MANILA, Philippines (AP) — Philippine President Rodrigo Duterte and government officials can still face investigation by the International Criminal Court for thousands of killings under his anti-drug war until his decision to withdraw from the tribunal takes effect after a year, rights groups said Thursday.
Presidential spokesman Harry Roque Jr. said Duterte did not decide to withdraw from the Rome Statute, which established the international tribunal, to escape accountability but to protest an ICC prosecutor’s decision to start examining a complaint against Duterte while Philippine courts continue to operate.
The court, which was established in 2002 in The Hague, can only intervene when a state is unable or unwilling to carry out an investigation and prosecute perpetrators of heinous crimes like crimes against humanity, genocide, aggression and war atrocities.
“It’s very, very clear that our courts are working and nobody can escape from accountability, including a president,” Roque told a news conference. “The ICC is only a court of last resort. The court of primary jurisdiction should be the domestic courts.”
While Philippine presidents, including Duterte, are immune from domestic lawsuits while in office, two Filipino heads of state have been prosecuted and detained immediately after they stepped down, Roque said to demonstrate that officials could be held to account in the Philippines.
Last month, ICC Prosecutor Fatou Bensouda announced she was opening a preliminary examination into a complaint by a Filipino lawyer of suspected extrajudicial killings under Duterte’s anti-drug campaign which could amount to crimes against humanity. In 2016, Bensouda said she was deeply concerned about the reported violence and that statements by “high officials” in the Philippines “seem to condone such killings.”
Roque said at the time that Duterte welcomed the development because it would give him a chance to clear his name. “He wants to be in court and put the prosecutor on the stand, to ask who prodded you to proceed to preliminary examination,” Roque said then.

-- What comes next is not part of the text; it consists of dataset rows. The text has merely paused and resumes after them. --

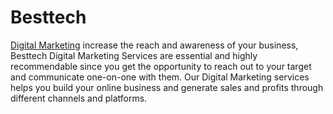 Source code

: # Besttech
<a href="[https://www.besttech.in/](https://www.besttech.in/digital-marketing-agency/)">Digital Marketing</a> increase the reach and awareness of your business, Besttech Digital Marketing Services are essential and highly recommendable since you get the opportunity to reach out to your target and communicate one-on-one with them. Our Digital Marketing services helps you build your online business and generate sales and profits through different channels and platforms.
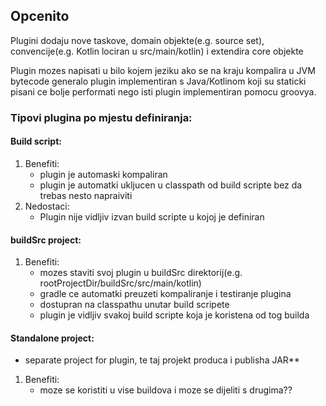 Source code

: ## Opcenito 

Plugini dodaju nove taskove, domain objekte(e.g. source set), convencije(e.g. Kotlin lociran u
src/main/kotlin) i extendira core objekte

Plugin mozes napisati u bilo kojem jeziku ako se na kraju kompalira u JVM bytecode
generalo plugin implementiran s Java/Kotlinom koji su staticki pisani ce bolje performati nego isti plugin implementiran pomocu groovya.



### Tipovi plugina po mjestu definiranja:

#### Build script:  
1. Benefiti:  
   - plugin je automaski kompaliran  
   - plugin je automatki ukljucen u classpath od build scripte bez da trebas nesto napraiviti  
2. Nedostaci:  
   -  Plugin nije vidljiv izvan build scripte u kojoj je definiran  
#### buildSrc project:  
1. Benefiti:  
   - mozes staviti svoj plugin u buildSrc direktorij(e.g. rootProjectDir/buildSrc/src/main/kotlin)  
   - gradle ce automatki preuzeti kompaliranje i testiranje plugina
   - dostupran na classpathu unutar build scripete  
   - plugin je vidljiv svakoj build scripte koja je koristena od tog builda  
#### Standalone project: 
 - separate project for plugin, te taj projekt produca i publisha JAR**  
1. Benefiti:  
   - moze se koristiti u vise buildova i moze se dijeliti s drugima??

Duterte, however, announced Wednesday that he was withdrawing the Philippine ratification of the Rome Statute “effective immediately,” citing “a concerted effort” by Bensouda and U.N. human rights officials “to paint me as a ruthless and heartless violator of human rights.”
Human Rights Watch said the ICC could still prosecute heinous crimes in the Philippines until a withdrawal takes effect a year after Duterte notifies the U.N. secretary-general.
“Duterte’s statement highlights the urgent need for a U.N.-led investigation into the drug war killings,” the U.S.-based rights watchdog said. “A U.N. inquiry would add to the international pressure on the Duterte government to stop the killings and to cooperate with efforts to bring those responsible to justice, including before the ICC.”
Commission on Human Rights chief Chito Gascon said the Philippines has historically been at the forefront of the fight for international justice, but Duterte’s decision “constitutes a reversal that will be viewed as encouraging impunity to continue.”
A nongovernment group, Tindig Pilipinas, said that despite Duterte’s tough talk, his move was a clear sign of his “supreme cowardice” to face an independent court that he could not influence over the drug killings.
“For all the braggadocio that President Duterte has displayed throughout this ICC affair, one stands out: he is deathly afraid of the long arm of the ICC,” the group said.
More than 4,000 mostly poor drug suspects have been killed under Duterte’s drug crackdown, according to the national police, although human rights groups have reported larger death tolls. Duterte argued Wednesday that the killings do not amount to crimes against humanity, genocide or similar atrocities.
“The so-called war against drugs is lawfully directed against drug lords and pushers who have for many years destroyed the present generation, specially the youth,” Duterte said in a 15-page statement explaining his legal position.